Services
- Individual
- Couples
- Adolescent/Teen
About My Clients
My clients are high-achieving South Asian and Muslim professionals, couples, and teenagers who are quietly exhausted. You may look fine on the outside - good career, stable relationships, all the boxes checked. But inside you're overwhelmed, disconnected, or stuck between what you want and what's expected of you. You want a space where you don't have to translate your experience; where the cultural context, the family dynamics, and the pressure to hold it all together are already understood.

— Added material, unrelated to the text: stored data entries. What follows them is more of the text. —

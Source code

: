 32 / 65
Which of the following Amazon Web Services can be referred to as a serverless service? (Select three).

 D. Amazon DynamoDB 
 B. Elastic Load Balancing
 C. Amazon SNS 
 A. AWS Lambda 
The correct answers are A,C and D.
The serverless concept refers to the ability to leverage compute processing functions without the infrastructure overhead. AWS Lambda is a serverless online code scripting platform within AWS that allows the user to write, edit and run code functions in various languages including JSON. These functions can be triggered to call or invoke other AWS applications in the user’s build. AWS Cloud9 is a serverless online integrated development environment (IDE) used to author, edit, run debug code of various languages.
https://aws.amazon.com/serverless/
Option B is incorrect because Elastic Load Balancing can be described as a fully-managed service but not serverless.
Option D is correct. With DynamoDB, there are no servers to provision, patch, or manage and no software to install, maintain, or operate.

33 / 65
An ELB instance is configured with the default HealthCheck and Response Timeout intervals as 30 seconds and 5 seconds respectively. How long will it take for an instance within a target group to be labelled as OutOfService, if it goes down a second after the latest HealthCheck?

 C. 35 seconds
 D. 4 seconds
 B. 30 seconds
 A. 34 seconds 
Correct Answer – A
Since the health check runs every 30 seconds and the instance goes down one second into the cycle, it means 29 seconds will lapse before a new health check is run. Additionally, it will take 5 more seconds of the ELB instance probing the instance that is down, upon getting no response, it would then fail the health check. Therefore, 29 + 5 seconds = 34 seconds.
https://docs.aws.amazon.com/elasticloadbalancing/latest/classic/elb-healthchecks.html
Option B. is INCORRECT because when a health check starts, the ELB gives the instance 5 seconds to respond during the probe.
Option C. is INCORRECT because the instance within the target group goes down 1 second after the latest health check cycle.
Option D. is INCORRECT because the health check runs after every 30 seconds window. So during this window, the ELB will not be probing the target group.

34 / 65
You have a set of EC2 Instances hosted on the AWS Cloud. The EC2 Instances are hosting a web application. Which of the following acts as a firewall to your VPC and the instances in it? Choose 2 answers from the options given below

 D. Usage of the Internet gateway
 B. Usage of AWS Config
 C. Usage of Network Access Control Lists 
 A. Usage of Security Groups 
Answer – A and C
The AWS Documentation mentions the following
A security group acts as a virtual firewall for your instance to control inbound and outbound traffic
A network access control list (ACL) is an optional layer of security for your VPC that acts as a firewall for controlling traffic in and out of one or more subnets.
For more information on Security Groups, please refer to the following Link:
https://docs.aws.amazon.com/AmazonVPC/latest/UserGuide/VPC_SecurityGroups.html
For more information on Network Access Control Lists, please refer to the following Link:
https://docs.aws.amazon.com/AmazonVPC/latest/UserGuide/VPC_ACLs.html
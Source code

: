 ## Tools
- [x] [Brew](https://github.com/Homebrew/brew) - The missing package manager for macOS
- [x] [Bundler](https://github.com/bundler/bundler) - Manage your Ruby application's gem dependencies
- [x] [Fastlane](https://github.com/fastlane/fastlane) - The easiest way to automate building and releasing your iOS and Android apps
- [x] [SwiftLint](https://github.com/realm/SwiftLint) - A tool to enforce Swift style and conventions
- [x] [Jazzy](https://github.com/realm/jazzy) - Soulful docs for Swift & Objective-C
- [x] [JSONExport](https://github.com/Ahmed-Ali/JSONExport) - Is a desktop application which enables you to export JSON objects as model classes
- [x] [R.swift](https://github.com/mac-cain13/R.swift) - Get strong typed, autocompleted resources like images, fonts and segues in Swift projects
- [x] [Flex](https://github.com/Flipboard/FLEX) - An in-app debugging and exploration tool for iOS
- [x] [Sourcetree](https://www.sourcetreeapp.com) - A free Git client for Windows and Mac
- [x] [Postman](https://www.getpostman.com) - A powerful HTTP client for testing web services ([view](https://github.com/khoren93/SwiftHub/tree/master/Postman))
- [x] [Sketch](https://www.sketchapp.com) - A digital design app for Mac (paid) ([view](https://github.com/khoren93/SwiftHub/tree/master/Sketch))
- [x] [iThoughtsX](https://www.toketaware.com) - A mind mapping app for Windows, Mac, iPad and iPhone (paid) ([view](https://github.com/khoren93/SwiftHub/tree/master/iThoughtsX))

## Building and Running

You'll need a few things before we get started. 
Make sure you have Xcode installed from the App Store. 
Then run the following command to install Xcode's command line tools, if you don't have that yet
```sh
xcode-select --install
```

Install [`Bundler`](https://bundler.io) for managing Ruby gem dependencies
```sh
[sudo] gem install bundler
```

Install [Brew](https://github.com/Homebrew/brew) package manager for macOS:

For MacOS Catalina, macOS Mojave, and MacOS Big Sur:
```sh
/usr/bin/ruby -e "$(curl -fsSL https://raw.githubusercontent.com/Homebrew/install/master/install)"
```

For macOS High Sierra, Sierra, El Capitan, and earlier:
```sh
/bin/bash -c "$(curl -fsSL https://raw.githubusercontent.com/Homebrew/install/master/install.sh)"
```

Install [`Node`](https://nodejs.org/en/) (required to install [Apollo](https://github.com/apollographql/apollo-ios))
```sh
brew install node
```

My Background and Approach
I'm a South Asian Muslim immigrant therapist based in West LA. I received my MS in Marriage and Family Therapy from USC and have experience across community mental health, school-based settings, and private practice. I work with individuals, couples, and adolescents. My approach is culturally attuned, strengths-based, trauma-informed, and sensitive to Muslim and South Asian values. I don't work from a one-size-fits-all model — I draw from CBT, ACT, emotionally focused therapy, and solution-focused approaches depending on what each client needs. For couples, I focus on improving communication, rebuilding connection, and navigating the unique pressures that cultural expectations place on relationships. For teens, I focus on identity, self-esteem, and the particular weight of growing up between cultures. I see clients in person in West LA and virtually throughout California.
My Personal Beliefs and Interests
I believe that asking for help is one of the most courageous things a person can do, especially in communities where struggle is supposed to stay private. Growing up between cultures myself, I know what it's like to feel like you're never fully enough in either world. I believe therapy should feel like a relief, not another performance. You shouldn't have to explain why your mother's opinion matters this much, or why the guilt doesn't go away even when you're doing everything right, or why success hasn't made you feel as settled as you thought it would. That context lives in the room with us from the start. I also believe strongly in the intersection of faith and mental health. Islamic values and psychological wellbeing are not in conflict, and for clients who want to integrate their faith into their healing, I welcome that fully. For teenagers especially, I believe that identity isn't a problem to be solved, it's to be explored with curiosity and patience.